> [Record set]
__________________________________________________

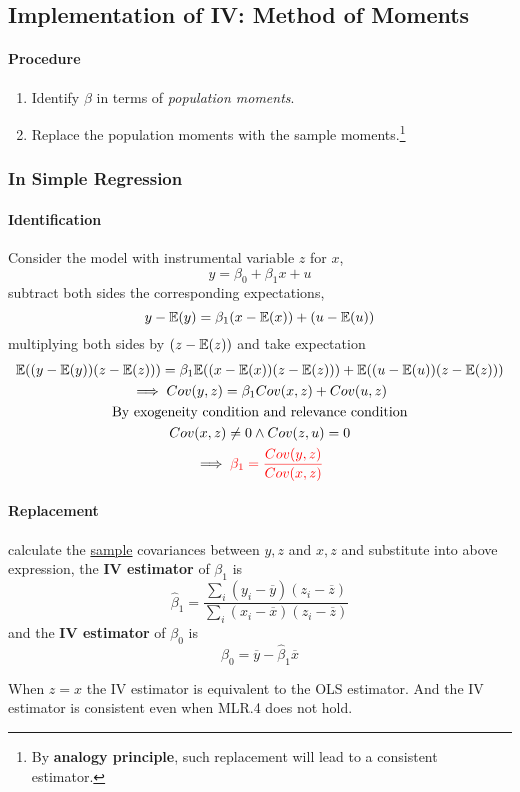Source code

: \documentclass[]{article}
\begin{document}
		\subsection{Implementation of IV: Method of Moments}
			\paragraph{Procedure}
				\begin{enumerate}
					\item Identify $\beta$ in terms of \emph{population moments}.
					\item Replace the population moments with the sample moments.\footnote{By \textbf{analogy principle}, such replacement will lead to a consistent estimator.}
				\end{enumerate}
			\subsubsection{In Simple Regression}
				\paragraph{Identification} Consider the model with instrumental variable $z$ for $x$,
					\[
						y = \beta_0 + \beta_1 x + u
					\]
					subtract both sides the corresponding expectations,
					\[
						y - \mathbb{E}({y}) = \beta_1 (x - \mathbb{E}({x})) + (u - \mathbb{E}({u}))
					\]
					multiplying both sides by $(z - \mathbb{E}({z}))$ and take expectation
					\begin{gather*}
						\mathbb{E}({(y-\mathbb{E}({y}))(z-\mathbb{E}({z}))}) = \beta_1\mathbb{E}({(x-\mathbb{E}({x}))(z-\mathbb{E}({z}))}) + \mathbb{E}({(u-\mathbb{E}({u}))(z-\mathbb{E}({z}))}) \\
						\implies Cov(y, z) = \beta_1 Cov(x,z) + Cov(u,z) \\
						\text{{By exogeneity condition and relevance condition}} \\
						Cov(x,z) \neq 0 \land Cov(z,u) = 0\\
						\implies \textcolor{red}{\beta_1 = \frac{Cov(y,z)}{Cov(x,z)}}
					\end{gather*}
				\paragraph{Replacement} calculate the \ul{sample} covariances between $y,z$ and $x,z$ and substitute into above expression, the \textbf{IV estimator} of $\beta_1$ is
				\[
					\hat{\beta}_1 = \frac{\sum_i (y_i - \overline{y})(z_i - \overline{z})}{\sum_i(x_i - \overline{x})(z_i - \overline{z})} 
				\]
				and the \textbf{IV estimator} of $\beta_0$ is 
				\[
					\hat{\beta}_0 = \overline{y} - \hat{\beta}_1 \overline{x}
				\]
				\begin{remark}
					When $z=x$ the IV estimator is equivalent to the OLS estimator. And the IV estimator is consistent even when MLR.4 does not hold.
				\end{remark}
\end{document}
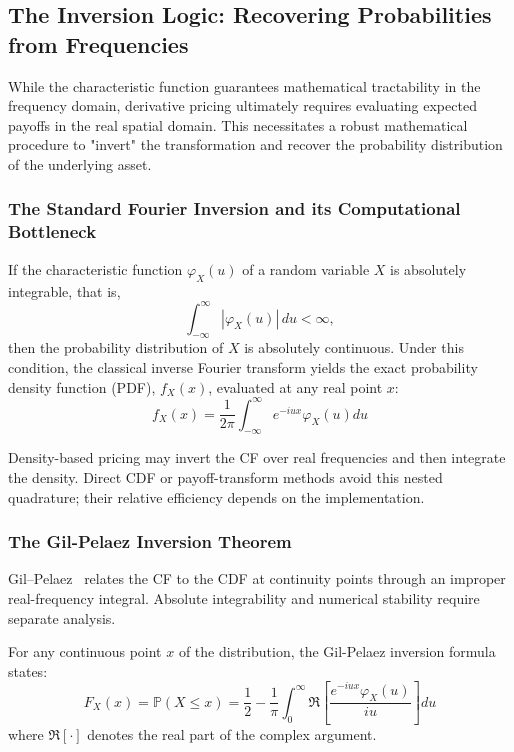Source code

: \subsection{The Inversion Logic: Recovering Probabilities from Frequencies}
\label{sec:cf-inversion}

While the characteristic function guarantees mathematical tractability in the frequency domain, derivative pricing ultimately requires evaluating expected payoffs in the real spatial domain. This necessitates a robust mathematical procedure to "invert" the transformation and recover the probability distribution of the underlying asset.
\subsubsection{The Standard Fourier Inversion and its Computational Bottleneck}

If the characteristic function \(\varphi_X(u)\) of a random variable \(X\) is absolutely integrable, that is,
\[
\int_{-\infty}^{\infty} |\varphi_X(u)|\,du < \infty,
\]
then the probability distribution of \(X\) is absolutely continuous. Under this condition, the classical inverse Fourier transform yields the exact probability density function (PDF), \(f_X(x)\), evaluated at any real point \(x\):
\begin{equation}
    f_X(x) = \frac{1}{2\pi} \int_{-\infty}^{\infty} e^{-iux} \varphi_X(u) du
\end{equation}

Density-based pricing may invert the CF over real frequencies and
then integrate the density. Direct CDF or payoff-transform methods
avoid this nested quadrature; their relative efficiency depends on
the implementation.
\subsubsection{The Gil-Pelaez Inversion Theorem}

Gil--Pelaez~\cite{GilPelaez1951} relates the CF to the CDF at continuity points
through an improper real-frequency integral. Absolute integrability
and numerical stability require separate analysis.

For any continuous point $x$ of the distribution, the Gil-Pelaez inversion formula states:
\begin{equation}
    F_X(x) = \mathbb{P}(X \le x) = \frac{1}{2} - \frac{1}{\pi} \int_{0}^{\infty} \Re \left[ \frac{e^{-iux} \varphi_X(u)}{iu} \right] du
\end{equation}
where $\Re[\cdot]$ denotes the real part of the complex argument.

__________________________________________________

> [Exercise prompt]
Every line of the records containing the word "Pelaez" must appear in the answer.

> [Finished exercise]
\subsubsection{The Gil-Pelaez Inversion Theorem}
Gil--Pelaez~\cite{GilPelaez1951} relates the CF to the CDF at continuity points
For any continuous point $x$ of the distribution, the Gil-Pelaez inversion formula states:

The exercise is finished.